In this interview we discuss works that span four decades. Over that time, the photographs become not so much darker – though this is also true – but deeper. The imagery is poignant both in its ability to educe emotion and in the way it suggests the memory of traumas past continuing to haunt the ambience of the present. And, in the conceptual and aesthetic half-light of this historical present, he glimpses the shadow-side of humanity.
Alasdair Foster

Interview
You were born in the USA but spent your formative years in Japan before returning to the USA in your mid-teens. How have those two cultural contexts shaped you as an artist?
Clearly, one’s cultural identity influences one’s culture practice, and my perspective is from a liminal space between the two countries. I was born in New York, but we moved to Tokyo when I was just seven months old. So, I grew up as a typical Japanese child. However, I noticed early on that my household was somewhat different from others. At home, my parents were Mommy and Daddy, and they called me Jimmy even though my Japanese name is Osamu. This blend of cultures felt a bit confusing. My brother, who was five when we moved back to Japan, remembered things like Disneyland and would brag about it. Meanwhile, I only knew the US through our 8mm home movies and Japanese-dubbed American TV shows.
Then in 1977, we moved to Houston for my father’s work. I remember riding in the car from the airport, and immediately seeing tons of billboards, vast freeways, images everywhere. Everything was huge. I wanted to see Disneyland, but it wasn’t quite what I’d imagined from those old home movies and listening to my brother’s boasts. They didn’t really match reality, which seemed more fake.
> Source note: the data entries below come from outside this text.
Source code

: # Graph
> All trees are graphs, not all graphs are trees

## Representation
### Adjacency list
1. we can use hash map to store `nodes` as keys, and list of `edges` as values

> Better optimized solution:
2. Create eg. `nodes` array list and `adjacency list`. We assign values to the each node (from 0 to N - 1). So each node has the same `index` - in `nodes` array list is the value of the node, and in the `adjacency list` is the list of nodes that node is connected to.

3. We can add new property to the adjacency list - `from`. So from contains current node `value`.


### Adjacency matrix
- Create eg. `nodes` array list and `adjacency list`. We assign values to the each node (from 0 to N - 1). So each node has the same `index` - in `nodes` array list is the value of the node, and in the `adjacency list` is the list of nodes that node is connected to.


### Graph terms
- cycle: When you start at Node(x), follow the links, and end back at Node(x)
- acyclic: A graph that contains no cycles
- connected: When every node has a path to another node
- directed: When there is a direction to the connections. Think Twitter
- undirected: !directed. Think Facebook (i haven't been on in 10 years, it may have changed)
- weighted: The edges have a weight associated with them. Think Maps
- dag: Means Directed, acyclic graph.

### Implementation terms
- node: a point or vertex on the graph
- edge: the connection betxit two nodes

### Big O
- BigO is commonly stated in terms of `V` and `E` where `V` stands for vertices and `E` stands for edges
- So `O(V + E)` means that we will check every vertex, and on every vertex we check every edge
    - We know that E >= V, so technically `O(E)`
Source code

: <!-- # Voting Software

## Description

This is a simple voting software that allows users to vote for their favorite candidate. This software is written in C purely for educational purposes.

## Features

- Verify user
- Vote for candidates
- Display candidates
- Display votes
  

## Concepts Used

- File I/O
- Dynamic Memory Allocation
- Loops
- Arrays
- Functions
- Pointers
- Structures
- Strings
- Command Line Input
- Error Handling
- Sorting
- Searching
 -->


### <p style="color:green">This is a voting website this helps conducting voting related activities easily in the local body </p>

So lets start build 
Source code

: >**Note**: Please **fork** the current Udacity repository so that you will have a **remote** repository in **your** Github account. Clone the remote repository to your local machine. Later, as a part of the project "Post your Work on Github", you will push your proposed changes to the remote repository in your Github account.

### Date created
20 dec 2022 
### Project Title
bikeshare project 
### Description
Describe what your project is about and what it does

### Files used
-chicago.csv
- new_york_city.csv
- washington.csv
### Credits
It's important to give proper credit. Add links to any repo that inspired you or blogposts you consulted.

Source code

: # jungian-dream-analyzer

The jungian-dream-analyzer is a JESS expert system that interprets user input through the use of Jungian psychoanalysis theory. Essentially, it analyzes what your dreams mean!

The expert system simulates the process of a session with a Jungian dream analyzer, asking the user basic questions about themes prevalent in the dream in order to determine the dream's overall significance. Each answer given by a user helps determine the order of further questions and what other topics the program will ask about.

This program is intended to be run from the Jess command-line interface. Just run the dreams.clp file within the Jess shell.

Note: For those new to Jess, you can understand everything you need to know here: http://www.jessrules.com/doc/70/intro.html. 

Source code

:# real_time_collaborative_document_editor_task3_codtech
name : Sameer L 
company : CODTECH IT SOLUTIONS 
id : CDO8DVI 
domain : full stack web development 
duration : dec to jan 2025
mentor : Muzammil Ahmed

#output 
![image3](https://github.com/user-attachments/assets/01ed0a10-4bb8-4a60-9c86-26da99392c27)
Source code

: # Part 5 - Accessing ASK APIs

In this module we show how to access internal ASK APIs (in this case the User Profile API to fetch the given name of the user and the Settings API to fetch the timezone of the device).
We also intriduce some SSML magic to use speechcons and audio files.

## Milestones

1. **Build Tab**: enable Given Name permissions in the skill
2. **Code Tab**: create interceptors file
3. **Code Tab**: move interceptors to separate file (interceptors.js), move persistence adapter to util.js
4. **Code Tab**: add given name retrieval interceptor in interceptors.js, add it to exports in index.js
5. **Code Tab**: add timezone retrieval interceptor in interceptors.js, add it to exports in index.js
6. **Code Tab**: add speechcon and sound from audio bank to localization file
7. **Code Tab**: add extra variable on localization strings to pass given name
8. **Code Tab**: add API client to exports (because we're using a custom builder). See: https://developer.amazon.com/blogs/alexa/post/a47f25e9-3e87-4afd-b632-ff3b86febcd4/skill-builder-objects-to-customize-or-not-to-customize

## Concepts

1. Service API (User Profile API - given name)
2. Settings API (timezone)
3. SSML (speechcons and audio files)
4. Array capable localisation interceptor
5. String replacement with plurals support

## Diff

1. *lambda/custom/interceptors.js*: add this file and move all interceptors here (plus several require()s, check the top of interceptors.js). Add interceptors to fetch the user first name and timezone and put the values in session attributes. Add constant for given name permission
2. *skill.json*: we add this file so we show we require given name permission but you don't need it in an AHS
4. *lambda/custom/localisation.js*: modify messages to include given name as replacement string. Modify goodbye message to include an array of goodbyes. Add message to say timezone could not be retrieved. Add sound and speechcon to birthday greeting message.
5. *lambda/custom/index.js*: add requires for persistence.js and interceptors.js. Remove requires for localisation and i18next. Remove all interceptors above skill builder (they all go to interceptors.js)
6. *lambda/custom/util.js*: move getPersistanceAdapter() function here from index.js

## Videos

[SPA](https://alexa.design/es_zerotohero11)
I had to come to terms with my expectation of the land of opportunity and the reality of the American Dream.
How did you settle in?
I honestly didn’t realise I was ‘different’ until I got to school. Kids started calling me ‘Jap’ or ‘yellow’. I didn’t even know what they meant. In Japan I had just been a regular kid, but I quickly felt a degree of racial hostility.
The decades from the seventies to the nineties spanned the rise and fall of Japan’s economy. Initially Americans embraced the higher quality Japanese goods and exotic culture. But in the eighties, this shifting economic power made some Americans hostile toward things Japanese, vandalising Japanese cars and radios. I had thought this country was a land of opportunity, open to free trade, but if you are non-white and become too successful, they don’t like it. I felt it was all very hypocritical.

I would like to begin by discussing two bodies of work made in the limestone caves under the islands of Okinawa. What drew you to these dark spaces?
These caves – the Okinawan word for cave is gama – had long been places of sanctuary and mourning. Shamans used to hold pilgrimages there. Historically, Okinawans placed bodies in these caves or by the cliffs, later collecting the bones to be cleaned for burial. During WWII the caves were used as air raid shelters, military bases, and living quarters. The cliffs outside the caves had been the site of mass suicides towards the end of the war. Around the time I was there, the Japanese government was trying to change high school textbooks to say that those mass suicides had been voluntary, not compelled by the Japanese military. This had upset a lot of people, and some twenty thousand had protested the proposed change. This really made me start to wonder: if that was the story of the cliffs, what about the caves? I was curious about the loaded history enveloped in those limestone caverns. I wanted to challenge myself by stepping into the darkness. It was an eerie and unsettling place. Some caves still have burnt areas, bits of grenade, human bones. The energy is intense.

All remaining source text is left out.